= Atsushi Yamaguchi =

Japanese judge

Atsushi Yamaguchi (born November 6, 1953) is a Japanese lawyer and academic who has served as an associate justice of the Supreme Court of Japan from 2017 to 2023.

== Education and career ==
Yamaguchi was born on November 6, 1953, in Japan. He attended the University of Tokyo and graduated with a degree in law in 1976. In 1979 he began teaching law at that university as an associate professor. He was granted the status of full professor in 1992. In 1994 he joined the Criminal Law Society of Japan and became its director in 2009. In 2012 he became the director of the National Bar Examination Commission. In 2014 Yamaguchi became Emeritus Professor at the University of Tokyo.

== Supreme Court ==
On February 6, 2017, Yamaguchi was appointed to the Supreme Court of Japan.

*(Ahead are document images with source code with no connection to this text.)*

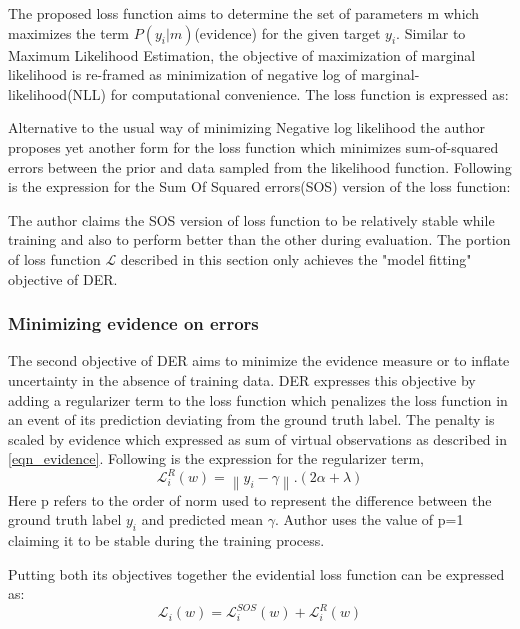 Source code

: 	The proposed loss function aims to determine the set of parameters m which maximizes the term $P(y_i|m)$(evidence) for the given target $y_i$. Similar to Maximum Likelihood Estimation, the objective of maximization of marginal likelihood is re-framed as minimization of negative log of marginal-likelihood(NLL) for computational convenience.
	The loss function is expressed as:
	
	Alternative to the usual way of minimizing Negative log likelihood the author proposes yet another form for the loss function which minimizes sum-of-squared errors between the prior and data sampled from the likelihood function. Following is the expression for the Sum Of Squared errors(SOS) version of the loss function:
	
	The author claims the SOS version of loss function to be relatively stable while training and also to perform better than the other during evaluation. The portion of loss function $\mathcal{L}$ described in this section only achieves the "model fitting" objective of DER. 
	
	\subsubsection{Minimizing evidence on errors}
	The second objective of DER aims to minimize the evidence measure or to inflate uncertainty in the absence of training data. DER expresses this objective by adding a regularizer term to the loss function which penalizes the loss function in an event of its prediction deviating from the ground truth label. The penalty is scaled by evidence which expressed as sum of virtual observations as described in \ref{eqn_evidence}. Following is the expression for the regularizer term,
	\begin{equation}
		\mathcal{L}_{i}^R(w) = \left\| {y_i - \gamma}\right\|.(2\alpha+\lambda)
	\end{equation}
	Here p refers to the order of norm used to represent the difference between the ground truth label $y_i$ and predicted mean $\gamma$. Author uses the value of p=1 claiming it to be stable during the training process.
	
	Putting both its objectives together the evidential loss function can be expressed as:
	\begin{equation}
		\mathcal{L}_i(w) = \mathcal{L}_i^{SOS}(w) + \mathcal{L}_{i}^R(w)
	\end{equation}
	
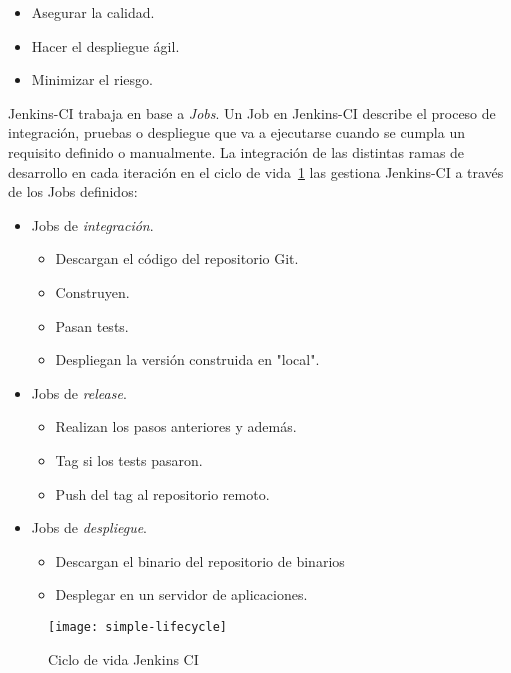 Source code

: \begin{itemize}
	\item Asegurar la calidad.
	\item Hacer el despliegue ágil.
	\item Minimizar el riesgo.
\end{itemize}

\par Jenkins-CI trabaja en base a \emph{Jobs}. Un Job en Jenkins-CI describe el proceso de integración, pruebas o despliegue que va a ejecutarse cuando se cumpla un requisito definido o manualmente. La integración de las distintas ramas de desarrollo en cada iteración en el ciclo de vida~\ref{fig:simple-lifecycle} las gestiona Jenkins-CI a través de los Jobs definidos:

\begin{itemize}
	\item Jobs de \emph{integración}.
	    \begin{itemize}
        	\item Descargan el código del repositorio Git.
        	\item Construyen.
        	\item Pasan tests.
        	\item Despliegan la versión construida en "local".
        \end{itemize}
	\item Jobs de \emph{release}.
	    \begin{itemize}
        	\item Realizan los pasos anteriores y además.
        	\item Tag si los tests pasaron.
        	\item Push del tag al repositorio remoto.
        \end{itemize}
	\item Jobs de \emph{despliegue}.
	    \begin{itemize}
        	\item Descargan el binario del repositorio de binarios
        	\item Desplegar en un servidor de aplicaciones.
        \end{itemize}
\end{itemize}

\begin{figure}[H]
    \centering
    \texttt{[image: simple-lifecycle]}
    \caption{Ciclo de vida Jenkins CI}
    \label{fig:simple-lifecycle}
\end{figure}

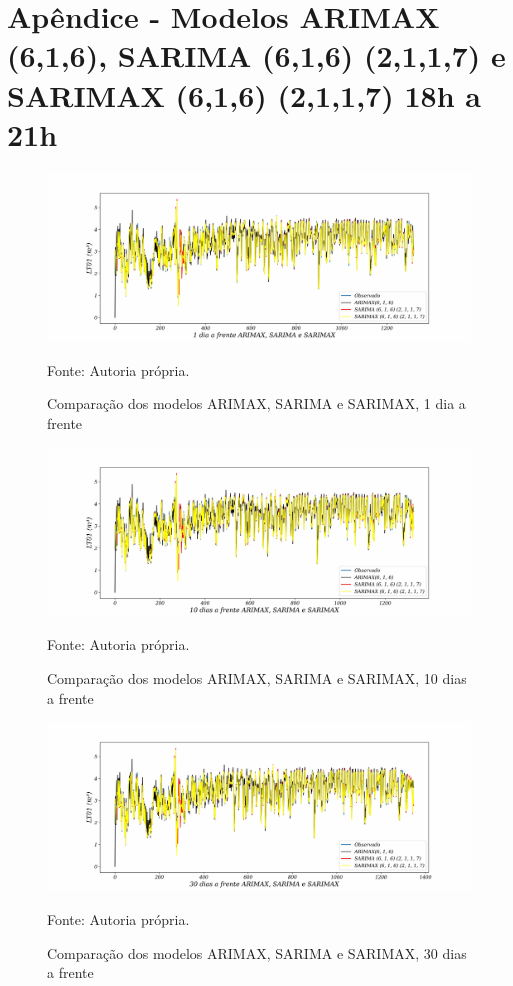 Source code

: 
\section{Ap\^endice - Modelos ARIMAX (6,1,6), SARIMA (6,1,6) (2,1,1,7) e SARIMAX (6,1,6) (2,1,1,7) 18h a 21h}\label{sec:arimaxsarimasarimax18}

\begin{figure}[H]
	\centering
	\caption{Comparação dos modelos ARIMAX, SARIMA e SARIMAX, 1 dia a frente }
	\label{fig:1-ARIMAX-SARIMA-SARIMAX}
	\includegraphics[width=1\linewidth]{Apendices/Figuras/modelagem-18-a-21h/1-ARIMAX-SARIMA-SARIMAX}
	
	Fonte: Autoria própria.
\end{figure}

\begin{figure}[H]
	\centering
	\caption{Comparação dos modelos ARIMAX, SARIMA e SARIMAX, 10 dias a frente }
	\label{fig:10-ARIMAX-SARIMA-SARIMAX}
	\includegraphics[width=1\linewidth]{Apendices/Figuras/modelagem-18-a-21h/10-ARIMAX-SARIMA-SARIMAX}
	
	Fonte: Autoria própria.
\end{figure}


\begin{figure}[H]
	\centering
	\caption{Comparação dos modelos ARIMAX, SARIMA e SARIMAX, 30 dias a frente }
	\label{fig:30-ARIMAX-SARIMA-SARIMAX}
	\includegraphics[width=1\linewidth]{Apendices/Figuras/modelagem-18-a-21h/30-ARIMAX-SARIMA-SARIMAX}
	
	Fonte: Autoria própria.
\end{figure}

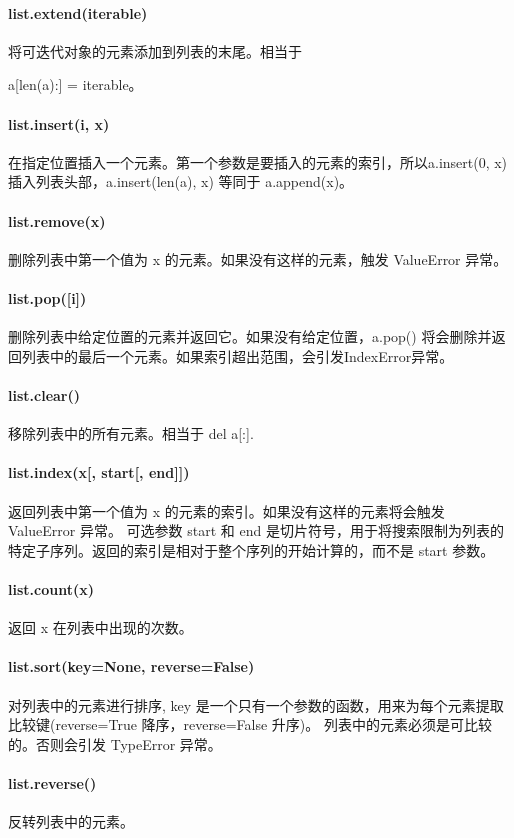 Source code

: \documentclass[a4paper, 12pt]{article}
\begin{document}
            \paragraph{list.extend(iterable)} 将可迭代对象的元素添加到列表的末尾。相当于\par
            a[len(a):] = iterable。
            \paragraph{list.insert(i, x)} 在指定位置插入一个元素。第一个参数是要插入的元素的索引，所以a.insert(0, x) 插入列表头部，a.insert(len(a), x) 等同于 a.append(x)。
            \paragraph{list.remove(x)} 删除列表中第一个值为 x 的元素。如果没有这样的元素，触发 ValueError 异常。
            \paragraph{list.pop([i])} 删除列表中给定位置的元素并返回它。如果没有给定位置，a.pop() 将会删除并返回列表中的最后一个元素。如果索引超出范围，会引发IndexError异常。
            \paragraph{list.clear()} 移除列表中的所有元素。相当于 del a[:].
            \paragraph{list.index(x[, start[, end]])} 返回列表中第一个值为 x 的元素的索引。如果没有这样的元素将会触发 ValueError 异常。
            可选参数 start 和 end 是切片符号，用于将搜索限制为列表的特定子序列。返回的索引是相对于整个序列的开始计算的，而不是 start 参数。
            \paragraph{list.count(x)} 返回 x 在列表中出现的次数。
            \paragraph{list.sort(key=None, reverse=False)} 对列表中的元素进行排序, key 是一个只有一个参数的函数，用来为每个元素提取比较键(reverse=True 降序，reverse=False 升序)。
            列表中的元素必须是可比较的。否则会引发 TypeError 异常。
            \paragraph{list.reverse()} 反转列表中的元素。
\end{document}
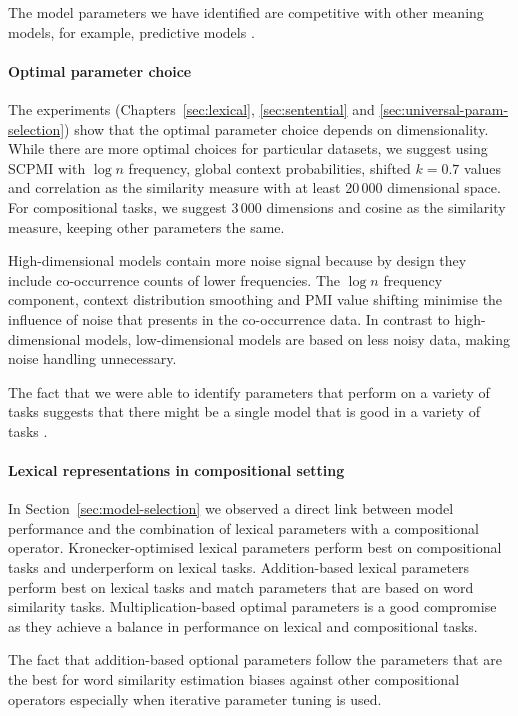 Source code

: \documentclass[11pt,a4paper,english,oneside]{book}
\renewcommand\cite\citep
\begin{document}
The model parameters we have identified are competitive with other meaning models, for example, predictive models \cite{mikolov2013efficient}.

\paragraph{Optimal parameter choice}

The experiments (Chapters~\ref{sec:lexical}, \ref{sec:sentential} and \ref{sec:universal-param-selection}) show that the optimal parameter choice depends on dimensionality. While there are more optimal choices for particular datasets, we suggest using SCPMI with $\log n$ frequency, global context probabilities, shifted $k=0.7$ values and correlation as the similarity measure with at least 20\,000 dimensional space. For compositional tasks, we suggest 3\,000 dimensions and cosine as the similarity measure, keeping other parameters the same.

High-dimensional models contain more noise signal because by design they include co-occurrence counts of lower frequencies. The $\log n$ frequency component, context distribution smoothing and PMI value shifting minimise the influence of noise that presents in the co-occurrence data. In contrast to high-dimensional models, low-dimensional models are based on less noisy data, making noise handling unnecessary.

The fact that we were able to identify parameters that perform on a variety of tasks suggests that there might be a single model that is good in a variety of tasks \cite{doi:10.1080/02643294.2016.1176907}.

\paragraph{Lexical representations in compositional setting}

In Section~\ref{sec:model-selection} we observed a direct link between model performance and the combination of lexical parameters with a compositional operator. Kronecker-optimised lexical parameters perform best on compositional tasks and underperform on lexical tasks. Addition-based lexical parameters perform best on lexical tasks and match parameters that are based on word similarity tasks. Multiplication-based optimal parameters is a good compromise as they achieve a balance in performance on lexical and compositional tasks.

The fact that addition-based optional parameters follow the parameters that are the best for word similarity estimation biases against other compositional operators especially when iterative parameter tuning is used.
\end{document}
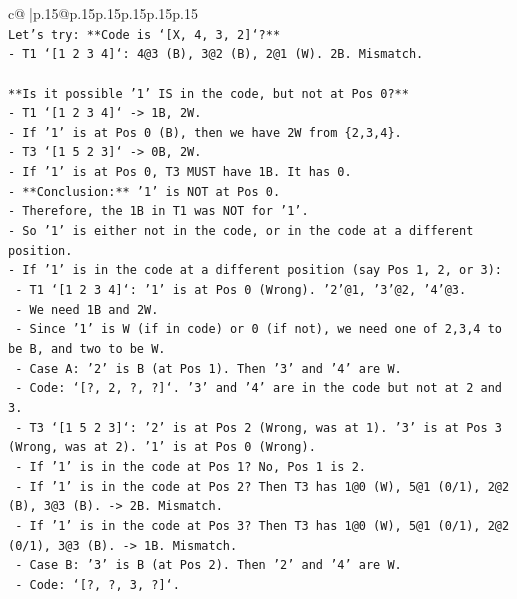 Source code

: \documentclass{article}
\begin{document}
{\begin{supertabular}{c@{$\;$}|p{.15\linewidth}@{}p{.15\linewidth}p{.15\linewidth}p{.15\linewidth}p{.15\linewidth}p{.15\linewidth}}
{{{\\ 
\texttt{Let's try: **Code is `{[}X, 4, 3, 2{]}`?**} \\
\texttt{{-} T1 `{[}1 2 3 4{]}`: 4@3 (B), 3@2 (B), 2@1 (W). 2B. Mismatch.} \\
\\ 
\texttt{**Is it possible '1' IS in the code, but not at Pos 0?**} \\
\texttt{{-} T1 `{[}1 2 3 4{]}` {-}> 1B, 2W.} \\
\texttt{{-} If '1' is at Pos 0 (B), then we have 2W from \{2,3,4\}.} \\
\texttt{{-} T3 `{[}1 5 2 3{]}` {-}> 0B, 2W.} \\
\texttt{{-} If '1' is at Pos 0, T3 MUST have 1B. It has 0.} \\
\texttt{{-} **Conclusion:** '1' is NOT at Pos 0.} \\
\texttt{{-} Therefore, the 1B in T1 was NOT for '1'.} \\
\texttt{{-} So '1' is either not in the code, or in the code at a different position.} \\
\texttt{{-} If '1' is in the code at a different position (say Pos 1, 2, or 3):} \\
\texttt{  {-} T1 `{[}1 2 3 4{]}`: '1' is at Pos 0 (Wrong). '2'@1, '3'@2, '4'@3.} \\
\texttt{  {-} We need 1B and 2W.} \\
\texttt{  {-} Since '1' is W (if in code) or 0 (if not), we need one of 2,3,4 to be B, and two to be W.} \\
\texttt{  {-} Case A: '2' is B (at Pos 1). Then '3' and '4' are W.} \\
\texttt{    {-} Code: `{[}?, 2, ?, ?{]}`. '3' and '4' are in the code but not at 2 and 3.} \\
\texttt{    {-} T3 `{[}1 5 2 3{]}`: '2' is at Pos 2 (Wrong, was at 1). '3' is at Pos 3 (Wrong, was at 2). '1' is at Pos 0 (Wrong).} \\
\texttt{    {-} If '1' is in the code at Pos 1? No, Pos 1 is 2.} \\
\texttt{    {-} If '1' is in the code at Pos 2? Then T3 has 1@0 (W), 5@1 (0/1), 2@2 (B), 3@3 (B). {-}> 2B. Mismatch.} \\
\texttt{    {-} If '1' is in the code at Pos 3? Then T3 has 1@0 (W), 5@1 (0/1), 2@2 (0/1), 3@3 (B). {-}> 1B. Mismatch.} \\
\texttt{  {-} Case B: '3' is B (at Pos 2). Then '2' and '4' are W.} \\
\texttt{    {-} Code: `{[}?, ?, 3, ?{]}`.} \\
}}}
\end{supertabular}}
\end{document}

On 18 July 2019, Yamaguchi presided over the appeal against the death sentence of Kosei Homi, the perpetrator of the Yamaguchi arson and murders, in which the court upheld the death sentence imposed by the lower courts.

On 15 October 2020, Yamaguchi presided over the appeal against a judgement made against Japan Post for not providing the same allowance its regular employees received to its fixed-term employees.

Yamaguchi's term was ended on November 5, 2023 (one day before he turns 70). This is because all members of the court have a mandatory retirement age of 70.